▶ Work request: Everything from the first line of the material to the line containing "参数照着给的公式算就行", inclusive, must be given again exactly; no pictures, and nothing past that line.

▶ Supplied data:
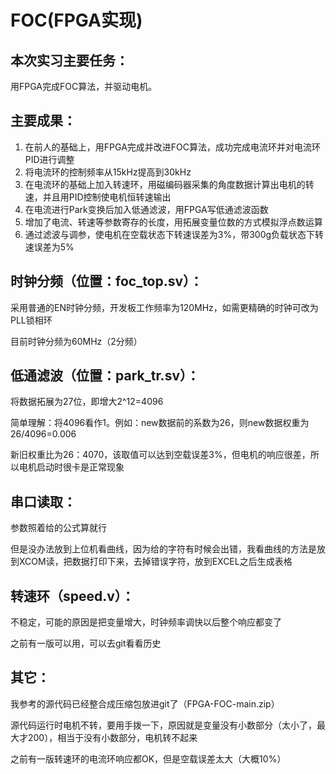 # FOC(FPGA实现)

## 本次实习主要任务：

用FPGA完成FOC算法，并驱动电机。

## 主要成果：

1. 在前人的基础上，用FPGA完成并改进FOC算法，成功完成电流环并对电流环PID进行调整
2. 将电流环的控制频率从15kHz提高到30kHz
3. 在电流环的基础上加入转速环，用磁编码器采集的角度数据计算出电机的转速，并且用PID控制使电机恒转速输出
4. 在电流进行Park变换后加入低通滤波，用FPGA写低通滤波函数
5. 增加了电流、转速等参数寄存的长度，用拓展变量位数的方式模拟浮点数运算
6. 通过滤波与调参，使电机在空载状态下转速误差为3%，带300g负载状态下转速误差为5%

## 时钟分频（位置：foc_top.sv）：

采用普通的EN时钟分频，开发板工作频率为120MHz，如需更精确的时钟可改为PLL锁相环

目前时钟分频为60MHz（2分频）

## 低通滤波（位置：park_tr.sv）：

将数据拓展为27位，即增大2^12=4096

简单理解：将4096看作1。例如：new数据前的系数为26，则new数据权重为26/4096=0.006

新旧权重比为26：4070，该取值可以达到空载误差3%，但电机的响应很差，所以电机启动时很卡是正常现象

## 串口读取：

参数照着给的公式算就行

但是没办法放到上位机看曲线，因为给的字符有时候会出错，我看曲线的方法是放到XCOM读，把数据打印下来，去掉错误字符，放到EXCEL之后生成表格

## 转速环（speed.v）：

不稳定，可能的原因是把变量增大，时钟频率调快以后整个响应都变了

之前有一版可以用，可以去git看看历史

## 其它：

我参考的源代码已经整合成压缩包放进git了（FPGA-FOC-main.zip）

源代码运行时电机不转，要用手拨一下，原因就是变量没有小数部分（太小了，最大才200），相当于没有小数部分，电机转不起来

之前有一版转速环的电流环响应都OK，但是空载误差太大（大概10%）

▶ Exercise output:
 # FOC(FPGA实现)

## 本次实习主要任务：

用FPGA完成FOC算法，并驱动电机。

## 主要成果：

1. 在前人的基础上，用FPGA完成并改进FOC算法，成功完成电流环并对电流环PID进行调整
2. 将电流环的控制频率从15kHz提高到30kHz
3. 在电流环的基础上加入转速环，用磁编码器采集的角度数据计算出电机的转速，并且用PID控制使电机恒转速输出
4. 在电流进行Park变换后加入低通滤波，用FPGA写低通滤波函数
5. 增加了电流、转速等参数寄存的长度，用拓展变量位数的方式模拟浮点数运算
6. 通过滤波与调参，使电机在空载状态下转速误差为3%，带300g负载状态下转速误差为5%

## 时钟分频（位置：foc_top.sv）：

采用普通的EN时钟分频，开发板工作频率为120MHz，如需更精确的时钟可改为PLL锁相环

目前时钟分频为60MHz（2分频）

## 低通滤波（位置：park_tr.sv）：

将数据拓展为27位，即增大2^12=4096

简单理解：将4096看作1。例如：new数据前的系数为26，则new数据权重为26/4096=0.006

新旧权重比为26：4070，该取值可以达到空载误差3%，但电机的响应很差，所以电机启动时很卡是正常现象

## 串口读取：

参数照着给的公式算就行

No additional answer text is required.